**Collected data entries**
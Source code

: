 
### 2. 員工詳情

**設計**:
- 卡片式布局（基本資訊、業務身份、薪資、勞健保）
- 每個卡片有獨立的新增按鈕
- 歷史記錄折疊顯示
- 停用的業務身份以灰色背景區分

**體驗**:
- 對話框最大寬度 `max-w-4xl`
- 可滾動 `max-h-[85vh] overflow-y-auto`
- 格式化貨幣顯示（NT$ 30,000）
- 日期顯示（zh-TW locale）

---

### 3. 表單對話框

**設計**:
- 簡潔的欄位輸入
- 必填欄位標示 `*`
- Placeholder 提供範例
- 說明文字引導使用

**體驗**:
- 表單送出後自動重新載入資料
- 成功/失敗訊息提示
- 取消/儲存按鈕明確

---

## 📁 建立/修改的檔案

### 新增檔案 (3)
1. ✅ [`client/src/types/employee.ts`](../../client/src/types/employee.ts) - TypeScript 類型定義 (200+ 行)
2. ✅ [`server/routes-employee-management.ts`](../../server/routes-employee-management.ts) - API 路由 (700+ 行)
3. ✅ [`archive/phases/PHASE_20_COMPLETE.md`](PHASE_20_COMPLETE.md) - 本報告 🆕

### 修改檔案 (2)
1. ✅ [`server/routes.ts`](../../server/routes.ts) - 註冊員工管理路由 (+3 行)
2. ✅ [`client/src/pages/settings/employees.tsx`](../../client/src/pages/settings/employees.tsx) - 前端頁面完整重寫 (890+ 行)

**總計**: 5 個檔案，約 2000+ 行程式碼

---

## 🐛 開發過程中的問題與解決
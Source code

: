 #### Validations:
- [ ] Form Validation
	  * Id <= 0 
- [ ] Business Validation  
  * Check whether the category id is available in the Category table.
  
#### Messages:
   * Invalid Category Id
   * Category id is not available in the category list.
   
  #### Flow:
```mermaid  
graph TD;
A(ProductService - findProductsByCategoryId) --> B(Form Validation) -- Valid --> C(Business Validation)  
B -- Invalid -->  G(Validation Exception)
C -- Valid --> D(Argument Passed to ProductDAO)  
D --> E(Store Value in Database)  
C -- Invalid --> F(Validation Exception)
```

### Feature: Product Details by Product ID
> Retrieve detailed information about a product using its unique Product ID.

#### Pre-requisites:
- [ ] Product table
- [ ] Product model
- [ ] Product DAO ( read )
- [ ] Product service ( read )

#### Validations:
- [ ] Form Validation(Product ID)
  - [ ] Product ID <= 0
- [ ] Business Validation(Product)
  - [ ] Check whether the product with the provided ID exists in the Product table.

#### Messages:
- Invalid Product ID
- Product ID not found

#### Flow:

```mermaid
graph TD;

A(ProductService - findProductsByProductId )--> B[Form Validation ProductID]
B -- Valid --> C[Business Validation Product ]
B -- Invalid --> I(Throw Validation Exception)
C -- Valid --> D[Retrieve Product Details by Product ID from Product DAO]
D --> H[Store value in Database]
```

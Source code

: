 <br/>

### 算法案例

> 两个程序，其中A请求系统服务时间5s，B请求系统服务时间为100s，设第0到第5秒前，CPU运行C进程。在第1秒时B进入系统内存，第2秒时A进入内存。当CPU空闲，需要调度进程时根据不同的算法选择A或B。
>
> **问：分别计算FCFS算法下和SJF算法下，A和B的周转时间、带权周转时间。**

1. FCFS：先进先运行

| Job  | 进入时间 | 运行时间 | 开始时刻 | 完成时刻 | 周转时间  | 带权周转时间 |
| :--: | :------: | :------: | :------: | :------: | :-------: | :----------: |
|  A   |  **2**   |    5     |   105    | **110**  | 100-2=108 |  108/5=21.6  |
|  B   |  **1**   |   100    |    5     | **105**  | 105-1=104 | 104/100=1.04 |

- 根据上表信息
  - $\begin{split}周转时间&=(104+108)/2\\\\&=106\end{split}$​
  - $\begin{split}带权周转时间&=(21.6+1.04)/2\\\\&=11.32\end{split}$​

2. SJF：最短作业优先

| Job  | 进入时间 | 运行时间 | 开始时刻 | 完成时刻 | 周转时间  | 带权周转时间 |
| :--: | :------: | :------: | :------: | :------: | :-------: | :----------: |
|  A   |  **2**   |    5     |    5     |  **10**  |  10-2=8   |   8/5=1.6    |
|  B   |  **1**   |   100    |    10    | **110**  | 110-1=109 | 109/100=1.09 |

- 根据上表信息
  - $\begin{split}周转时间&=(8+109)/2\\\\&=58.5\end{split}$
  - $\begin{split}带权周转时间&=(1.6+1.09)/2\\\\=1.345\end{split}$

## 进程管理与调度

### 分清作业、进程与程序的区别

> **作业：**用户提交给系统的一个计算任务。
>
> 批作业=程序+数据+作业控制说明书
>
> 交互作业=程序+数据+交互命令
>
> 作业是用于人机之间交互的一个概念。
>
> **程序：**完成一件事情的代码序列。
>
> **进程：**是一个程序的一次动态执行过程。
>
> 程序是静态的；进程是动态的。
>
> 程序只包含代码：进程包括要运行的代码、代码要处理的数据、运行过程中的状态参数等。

**About this task**
Using the entries, return every line where the word "begin" can be found.

**Answer space**
  - $\begin{split}周转时间&=(104+108)/2\\\\&=106\end{split}$​
  - $\begin{split}带权周转时间&=(21.6+1.04)/2\\\\&=11.32\end{split}$​
  - $\begin{split}周转时间&=(8+109)/2\\\\&=58.5\end{split}$
  - $\begin{split}带权周转时间&=(1.6+1.09)/2\\\\=1.345\end{split}$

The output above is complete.